= Record extracts =
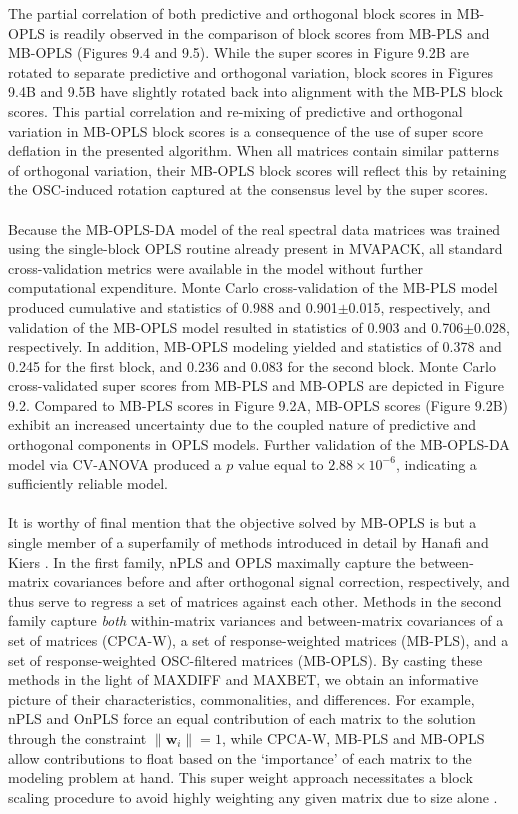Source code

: \begin{doublespace}
The partial correlation of both predictive and orthogonal block scores in
MB-OPLS is readily observed in the comparison of block scores from MB-PLS
and MB-OPLS (Figures 9.4 and 9.5). While the super scores in Figure 9.2B
are rotated to separate predictive and orthogonal variation, block scores
in Figures 9.4B and 9.5B have slightly rotated back into alignment with
the MB-PLS block scores. This partial correlation and re-mixing of
predictive and orthogonal variation in MB-OPLS block scores is a consequence
of the use of super score deflation in the presented algorithm. When all
matrices contain similar patterns of orthogonal variation, their MB-OPLS
block scores will reflect this by retaining the OSC-induced rotation captured
at the consensus level by the super scores.
\\\\
Because the MB-OPLS-DA model of the real spectral data matrices was trained
using the single-block OPLS routine already present in MVAPACK, all standard
cross-validation metrics were available in the model without further
computational expenditure. Monte Carlo cross-validation of the MB-PLS model
produced cumulative \rsqy{} and \qsq{} statistics of 0.988 and
0.901$\pm$0.015, respectively, and validation of the MB-OPLS model resulted
in statistics of 0.903 and 0.706$\pm$0.028, respectively. In addition, MB-OPLS
modeling yielded \rsqxp{} and \rsqxo{} statistics of 0.378 and 0.245 for the
first block, and 0.236 and 0.083 for the second block. Monte Carlo
cross-validated super scores from MB-PLS and MB-OPLS are depicted in
Figure 9.2. Compared to MB-PLS scores in Figure 9.2A, MB-OPLS scores
(Figure 9.2B) exhibit an increased uncertainty due to the coupled nature
of predictive and orthogonal components in OPLS models. Further validation
of the MB-OPLS-DA model via CV-ANOVA produced a $p$ value equal to
$2.88 \times 10^{-6}$, indicating a sufficiently reliable model.
\\\\
It is worthy of final mention that the objective solved by MB-OPLS is but a
single member of a superfamily of methods introduced in detail by Hanafi
and Kiers \cite{hanafi:csda2006}. In the first family, nPLS and OPLS maximally
capture the between-matrix covariances before and after orthogonal signal
correction, respectively, and thus serve to regress a set of matrices
against each other. Methods in the second family capture \emph{both}
within-matrix variances and between-matrix covariances of a set of matrices
(CPCA-W), a set of response-weighted matrices (MB-PLS), and a set of
response-weighted OSC-filtered matrices (MB-OPLS). By casting these methods
in the light of MAXDIFF and MAXBET, we obtain an informative picture of their
characteristics, commonalities, and differences. For example, nPLS and OnPLS
force an equal contribution of each matrix to the solution through the
constraint $\|\mathbf{w}_i\|=1$, while CPCA-W, MB-PLS and MB-OPLS allow
contributions to float based on the `importance' of each matrix to the
modeling problem at hand. This super weight approach necessitates a block
scaling procedure to avoid highly weighting any given matrix due to size
alone \cite{smilde:jchemo2003,westerhuis:jchemo1998}.
\end{doublespace}

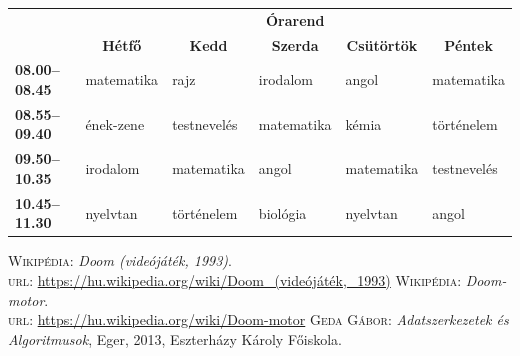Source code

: \documentclass{thesis-ekf}
\theoremstyle{definition}
\theoremstyle{remark}
\begin{document}
\begin{table}[h]
    \centering
    \footnotesize
    \begin{tabular}{|>{\bfseries}l|l|l|l|l|l|}
        \cline{2-6}
        \multicolumn{1}{c|}{} & \multicolumn{5}{c|}{\textbf{Órarend}}\\
        \cline{2-6}
        \multicolumn{1}{c|}{} &
        \multicolumn{1}{c|}{\textbf{Hétfő}} &
        \multicolumn{1}{c|}{\textbf{Kedd}} &
        \multicolumn{1}{c|}{\textbf{Szerda}} &
        \multicolumn{1}{c|}{\textbf{Csütörtök}} &
        \multicolumn{1}{c|}{\textbf{Péntek}} \\
        \hline
        08.00--08.45 &
        matematika &
        rajz &
        irodalom &
        angol &
        matematika\\
        \hline
        08.55--09.40 &
        ének-zene &
        testnevelés &
        matematika &
        kémia &
        történelem\\
        \hline
        09.50--10.35 &
        irodalom &
        matematika &
        angol &
        matematika &
        testnevelés\\
        \hline
        10.45--11.30 &
        nyelvtan &
        történelem &
        biológia &
        nyelvtan &
        angol\\
        \hline
    \end{tabular}
\end{table}

\begin{thebibliography}{2}
     \textsc{Wikipédia}: \emph{Doom (videójáték, 1993)}.\\
    \textsc{url}: \url{https://hu.wikipedia.org/wiki/Doom_(videójáték,_1993)}
     \textsc{Wikipédia}: \emph{Doom-motor}.\\\textsc{url}:
    \url{https://hu.wikipedia.org/wiki/Doom-motor}
     \textsc{Geda Gábor}: \emph{Adatszerkezetek és Algoritmusok},
    Eger, 2013, Eszterházy Károly Főiskola.
\end{thebibliography}


\end{document}
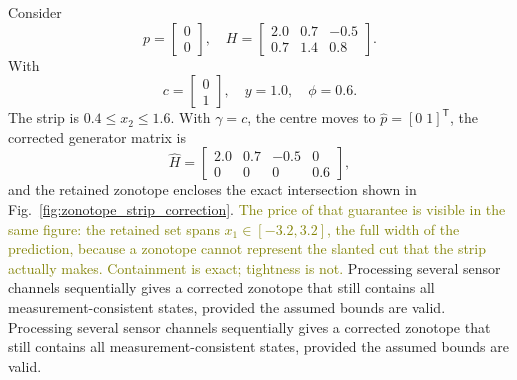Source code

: \begin{example}
\label{ex:zonotope-strip}
Consider
\begin{equation}
p=
\begin{bmatrix}
0\\
0
\end{bmatrix},
\quad
H=
\begin{bmatrix}
2.0 & 0.7 & -0.5\\
0.7 & 1.4 & 0.8
\end{bmatrix}.
\end{equation}
With
\begin{equation}
c=
\begin{bmatrix}
0\\
1
\end{bmatrix},
\quad
y=1.0,\quad
\phi=0.6.
\end{equation}
The strip is $0.4\le x_2\le1.6$. With $\gamma=c$, the centre moves to $\hat p=[0\;1]^{\mathsf T}$, the corrected generator matrix is
\begin{equation}
\hat H=
\begin{bmatrix}
2.0 & 0.7 & -0.5 & 0\\
0 & 0 & 0 & 0.6
\end{bmatrix},
\end{equation}
and the retained zonotope encloses the exact intersection shown in Fig.~\ref{fig:zonotope_strip_correction}. \textcolor{olive}{The price of that guarantee is visible in the same figure: the retained set spans $x_1\in[-3.2,3.2]$, the full width of the prediction, because a zonotope cannot represent the slanted cut that the strip actually makes. Containment is exact; tightness is not.} Processing several sensor channels sequentially gives a corrected zonotope that still contains all measurement-consistent states, provided the assumed bounds are valid.
Processing several sensor channels sequentially gives a corrected zonotope that still contains all measurement-consistent states, provided the assumed bounds are valid.
\end{example}



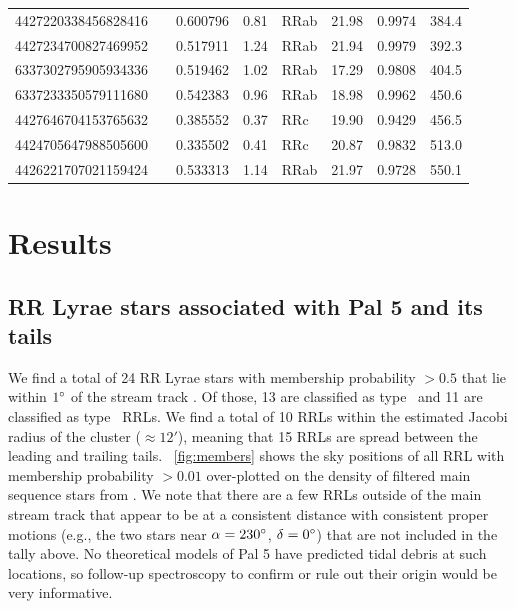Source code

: \documentclass[twocolumn]{aastex63}
\begin{document}
\begin{table}[t]
\begin{footnotesize}
\begin{tabular}{llllllll}
4427220338456828416 &     & 0.600796& 0.81 & RRab & 21.98 & 0.9974 & 384.4 \\
4427234700827469952 &     & 0.517911& 1.24 & RRab & 21.94 & 0.9979 & 392.3 \\
6337302795905934336 &     & 0.519462& 1.02 & RRab & 17.29 & 0.9808 & 404.5 \\
6337233350579111680 &     & 0.542383& 0.96 & RRab & 18.98 & 0.9962 & 450.6 \\
4427646704153765632 &     & 0.385552& 0.37 & RRc  & 19.90 & 0.9429 & 456.5 \\
4424705647988505600 &     & 0.335502& 0.41 & RRc  & 20.87 & 0.9832 & 513.0 \\
4426221707021159424 &     & 0.533313& 1.14 & RRab & 21.97 & 0.9728 & 550.1 \\
\bottomrule
\end{tabular}
\end{footnotesize}
\end{table}


\section{Results} \label{sec:results}

\subsection{RR Lyrae stars associated with Pal 5 and its tails}

We find a total of 24 RR Lyrae stars with membership probability $> 0.5$ that lie within $1\mbox{$^\circ$}$ of the stream track \citep[again using the track from][]{Bonaca:2019}.
Of those, 13 are classified as type \typeab\ and 11 are classified as type \typec\ RRLs.
We find a total of 10 RRLs within the estimated Jacobi radius of the cluster ($\approx 12'$), meaning that 15 RRLs are spread between the leading and trailing tails.
\figurename~\ref{fig:members} shows the sky positions of all RRL with membership probability $>0.01$ over-plotted on the density of filtered main sequence stars from \citet{Bonaca:2019}.
We note that there are a few RRLs outside of the main stream track that appear to be at a consistent distance with consistent proper motions (e.g., the two stars near $\alpha = 230\mbox{$^\circ$}$, $\delta = 0\mbox{$^\circ$}$) that are not included in the tally above.
No theoretical models of Pal 5 have predicted tidal debris at such locations, so follow-up spectroscopy to confirm or rule out their origin would be very informative.
\end{document}
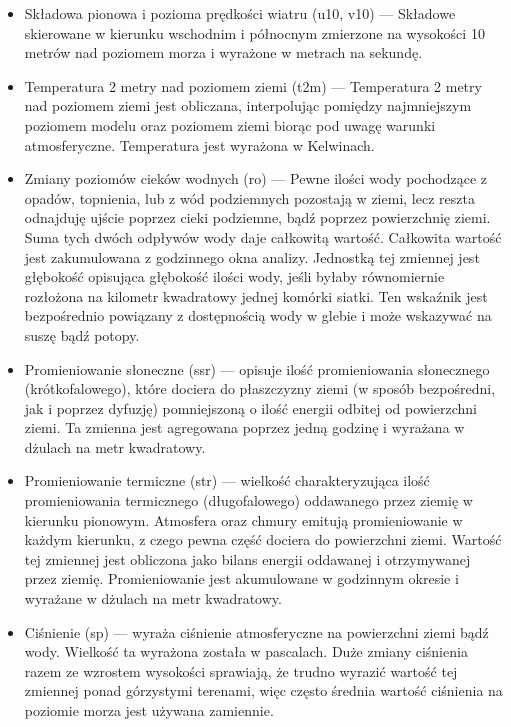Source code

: \begin{itemize}
    \item Składowa pionowa i pozioma prędkości wiatru (u10, v10) — 
    Składowe skierowane w kierunku wschodnim i północnym zmierzone na wysokości 10 metrów nad poziomem
    morza i wyrażone w metrach na sekundę.

    \item Temperatura 2 metry nad poziomem ziemi (t2m) — Temperatura 2 metry nad poziomem ziemi jest
    obliczana, interpolując pomiędzy najmniejszym poziomem modelu oraz poziomem ziemi biorąc pod
    uwagę warunki atmosferyczne. Temperatura jest wyrażona w Kelwinach.

    \item Zmiany poziomów cieków wodnych (ro) — 
    Pewne ilości wody pochodzące z opadów, topnienia, lub z wód podziemnych pozostają w ziemi, lecz reszta
    odnajduję ujście poprzez cieki podziemne, bądź poprzez powierzchnię ziemi. Suma tych dwóch
    odpływów wody daje całkowitą wartość. Całkowita wartość jest zakumulowana z godzinnego
    okna analizy. Jednostką tej zmiennej jest głębokość opisująca głębokość ilości wody, jeśli byłaby
    równomiernie rozłożona na kilometr kwadratowy jednej komórki siatki. Ten wskaźnik jest
    bezpośrednio powiązany z dostępnością wody w glebie i może wskazywać na suszę bądź potopy.

    \item Promieniowanie słoneczne (ssr) — opisuje ilość promieniowania słonecznego (krótkofalowego), które dociera do 
    płaszczyzny ziemi (w sposób bezpośredni, jak i poprzez dyfuzję) pomniejszoną o ilość energii
    odbitej od powierzchni ziemi. Ta zmienna jest agregowana poprzez jedną godzinę i wyrażana w 
    dżulach na metr kwadratowy.

    \item Promieniowanie termiczne (str) — wielkość charakteryzująca ilość promieniowania termicznego
    (długofalowego) oddawanego przez ziemię w kierunku pionowym. Atmosfera oraz chmury emitują 
    promieniowanie w każdym kierunku, z czego pewna część dociera do powierzchni ziemi. Wartość
    tej zmiennej jest obliczona jako bilans energii oddawanej i otrzymywanej przez ziemię. 
    Promieniowanie jest akumulowane w godzinnym okresie i wyrażane w dżulach na metr kwadratowy.

    \item Ciśnienie (sp) — wyraża ciśnienie atmosferyczne na powierzchni ziemi bądź wody. Wielkość
    ta wyrażona została w pascalach. Duże zmiany ciśnienia razem ze wzrostem wysokości sprawiają,
    że trudno wyrazić wartość tej zmiennej ponad górzystymi terenami, więc często średnia wartość
    ciśnienia na poziomie morza jest używana zamiennie.


\end{itemize}
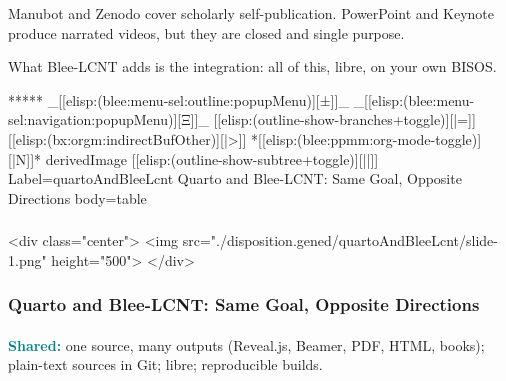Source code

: \begin{whenOrg}
\begin{verblatex}
\begin{frame}[fragile,plain,label=priorArtBeyondEmacs]
{  Manubot and Zenodo cover scholarly self-publication. PowerPoint and Keynote
  produce narrated videos, but they are closed and single purpose.

  What Blee-LCNT adds is the integration: all of this, libre, on your own BISOS.
}

\end{frame}
\end{verblatex}


\begin{whenOrg}
*****  _[[elisp:(blee:menu-sel:outline:popupMenu)][±]]_ _[[elisp:(blee:menu-sel:navigation:popupMenu)][Ξ]]_ [[elisp:(outline-show-branches+toggle)][|=]] [[elisp:(bx:orgm:indirectBufOther)][|>]] *[[elisp:(blee:ppmm:org-mode-toggle)][|N]]*  derivedImage [[elisp:(outline-show-subtree+toggle)][||]] Label=quartoAndBleeLcnt Quarto and Blee-LCNT: Same Goal, Opposite Directions body=table
\end{whenOrg}

\begin{htmlonly}

\begin{frame}[fragile,plain,label=quartoAndBleeLcnt]
    \frametitle{}
    \framesubtitle{}
    \begin{rawhtml}
<div class="center">
<img src="./disposition.gened/quartoAndBleeLcnt/slide-1.png" height="500">
</div>
    \end{rawhtml}
\end{frame}
\end{htmlonly}

\begin{verblatex}

\begin{frame}[fragile,plain,label=quartoAndBleeLcnt]
    \frametitle{Quarto and Blee-LCNT: Same Goal, Opposite Directions}
    \framesubtitle{}

{\footnotesize
\textcolor{teal}{\textbf{Shared:}} one source, many outputs (Reveal.js, Beamer, PDF, HTML, books);
plain-text sources in Git; libre; reproducible builds.

}
\end{frame}
\end{verblatex}
\end{whenOrg}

= Problem statement =
Copy the lines exactly as they appear from the opening of the entries above through the line with "predictive and orthogonal variation in", excluding all pictures.

= Exercise result =
Source code

: \begin{doublespace}
The partial correlation of both predictive and orthogonal block scores in
MB-OPLS is readily observed in the comparison of block scores from MB-PLS
and MB-OPLS (Figures 9.4 and 9.5). While the super scores in Figure 9.2B
are rotated to separate predictive and orthogonal variation, block scores
in Figures 9.4B and 9.5B have slightly rotated back into alignment with
the MB-PLS block scores. This partial correlation and re-mixing of
predictive and orthogonal variation in MB-OPLS block scores is a consequence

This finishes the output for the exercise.